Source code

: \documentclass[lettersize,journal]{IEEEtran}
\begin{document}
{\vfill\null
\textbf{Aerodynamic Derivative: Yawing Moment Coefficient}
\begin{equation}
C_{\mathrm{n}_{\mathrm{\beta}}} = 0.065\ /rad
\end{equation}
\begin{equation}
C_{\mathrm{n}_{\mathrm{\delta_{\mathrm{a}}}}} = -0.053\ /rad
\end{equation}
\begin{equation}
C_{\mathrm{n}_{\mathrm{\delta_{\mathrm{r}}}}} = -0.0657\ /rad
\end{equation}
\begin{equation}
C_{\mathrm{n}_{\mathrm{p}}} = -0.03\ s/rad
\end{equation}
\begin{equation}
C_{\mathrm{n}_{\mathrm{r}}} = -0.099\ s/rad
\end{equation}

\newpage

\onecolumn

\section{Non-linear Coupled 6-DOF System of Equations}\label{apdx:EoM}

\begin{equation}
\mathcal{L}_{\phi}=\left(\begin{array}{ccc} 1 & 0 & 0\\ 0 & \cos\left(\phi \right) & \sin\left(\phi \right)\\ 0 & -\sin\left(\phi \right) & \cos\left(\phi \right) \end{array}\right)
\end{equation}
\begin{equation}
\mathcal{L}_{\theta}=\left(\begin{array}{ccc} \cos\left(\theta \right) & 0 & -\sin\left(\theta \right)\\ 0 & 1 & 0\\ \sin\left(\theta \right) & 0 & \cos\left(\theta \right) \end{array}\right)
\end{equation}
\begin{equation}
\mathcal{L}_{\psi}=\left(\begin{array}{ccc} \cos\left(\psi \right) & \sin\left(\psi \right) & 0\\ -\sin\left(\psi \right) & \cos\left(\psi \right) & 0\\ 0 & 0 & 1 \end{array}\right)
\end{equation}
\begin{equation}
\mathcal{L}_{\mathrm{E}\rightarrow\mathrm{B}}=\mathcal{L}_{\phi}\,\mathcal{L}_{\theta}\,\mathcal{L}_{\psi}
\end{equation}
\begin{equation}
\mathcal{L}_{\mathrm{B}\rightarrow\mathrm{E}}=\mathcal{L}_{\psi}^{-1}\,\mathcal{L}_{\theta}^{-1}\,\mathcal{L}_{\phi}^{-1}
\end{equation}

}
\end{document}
==
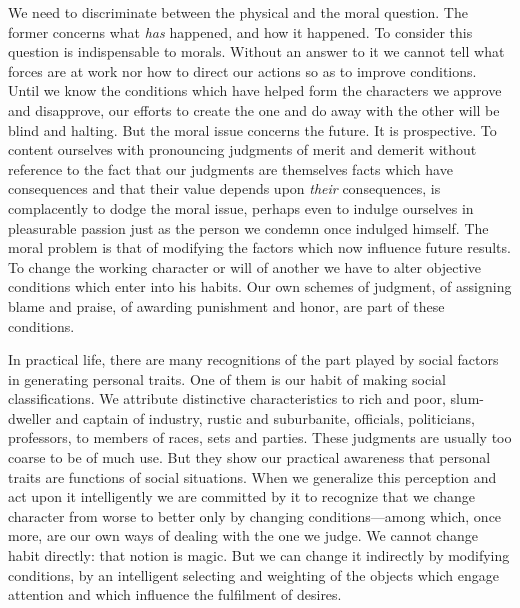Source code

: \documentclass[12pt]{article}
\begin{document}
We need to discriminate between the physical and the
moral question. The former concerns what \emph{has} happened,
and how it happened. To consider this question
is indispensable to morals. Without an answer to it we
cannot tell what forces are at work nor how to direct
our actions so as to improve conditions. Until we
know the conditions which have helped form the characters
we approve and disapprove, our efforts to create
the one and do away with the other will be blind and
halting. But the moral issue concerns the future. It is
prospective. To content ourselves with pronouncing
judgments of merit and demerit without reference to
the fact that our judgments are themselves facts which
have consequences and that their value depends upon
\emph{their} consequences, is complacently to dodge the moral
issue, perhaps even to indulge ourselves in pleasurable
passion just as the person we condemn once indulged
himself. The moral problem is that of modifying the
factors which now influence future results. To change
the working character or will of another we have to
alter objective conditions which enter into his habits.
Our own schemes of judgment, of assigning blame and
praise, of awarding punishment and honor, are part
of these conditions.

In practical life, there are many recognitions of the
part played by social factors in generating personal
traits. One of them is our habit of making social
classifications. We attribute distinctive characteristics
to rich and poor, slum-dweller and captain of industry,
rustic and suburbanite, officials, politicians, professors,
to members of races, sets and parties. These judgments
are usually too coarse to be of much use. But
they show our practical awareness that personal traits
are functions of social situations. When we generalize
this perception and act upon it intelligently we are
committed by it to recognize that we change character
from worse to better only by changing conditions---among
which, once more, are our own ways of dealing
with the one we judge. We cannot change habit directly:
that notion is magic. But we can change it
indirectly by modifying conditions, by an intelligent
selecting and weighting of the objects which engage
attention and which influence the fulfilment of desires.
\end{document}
...
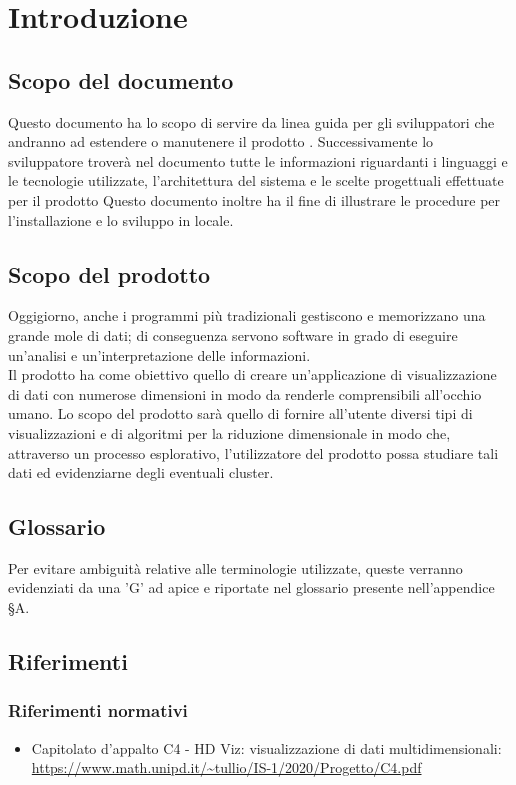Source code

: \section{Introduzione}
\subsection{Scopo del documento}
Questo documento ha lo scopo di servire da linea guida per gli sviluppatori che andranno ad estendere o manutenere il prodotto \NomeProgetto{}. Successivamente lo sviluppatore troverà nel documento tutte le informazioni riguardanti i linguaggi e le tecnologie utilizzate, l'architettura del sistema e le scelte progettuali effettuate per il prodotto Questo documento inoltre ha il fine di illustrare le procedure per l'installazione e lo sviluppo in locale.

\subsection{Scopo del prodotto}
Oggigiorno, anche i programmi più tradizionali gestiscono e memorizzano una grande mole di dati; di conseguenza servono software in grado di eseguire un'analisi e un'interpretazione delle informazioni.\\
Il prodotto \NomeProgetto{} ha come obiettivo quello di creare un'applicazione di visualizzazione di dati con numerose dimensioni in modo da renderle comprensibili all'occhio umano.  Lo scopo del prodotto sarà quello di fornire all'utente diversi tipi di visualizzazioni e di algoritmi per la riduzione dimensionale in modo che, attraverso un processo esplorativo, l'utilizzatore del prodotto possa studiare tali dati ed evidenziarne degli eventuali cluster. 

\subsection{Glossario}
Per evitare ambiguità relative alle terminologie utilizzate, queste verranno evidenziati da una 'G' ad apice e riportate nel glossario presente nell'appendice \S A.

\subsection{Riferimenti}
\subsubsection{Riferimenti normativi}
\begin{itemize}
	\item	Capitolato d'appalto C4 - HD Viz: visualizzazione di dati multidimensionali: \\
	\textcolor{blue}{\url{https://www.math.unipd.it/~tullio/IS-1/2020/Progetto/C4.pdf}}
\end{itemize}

* _What to produce_: Give again, word for word, every line of the listing above from the one with "the one and" to the one with "have consequences and", both inclusive, and nothing beyond them.

* _Solution for this task_:
the one and do away with the other will be blind and
halting. But the moral issue concerns the future. It is
prospective. To content ourselves with pronouncing
judgments of merit and demerit without reference to
the fact that our judgments are themselves facts which
have consequences and that their value depends upon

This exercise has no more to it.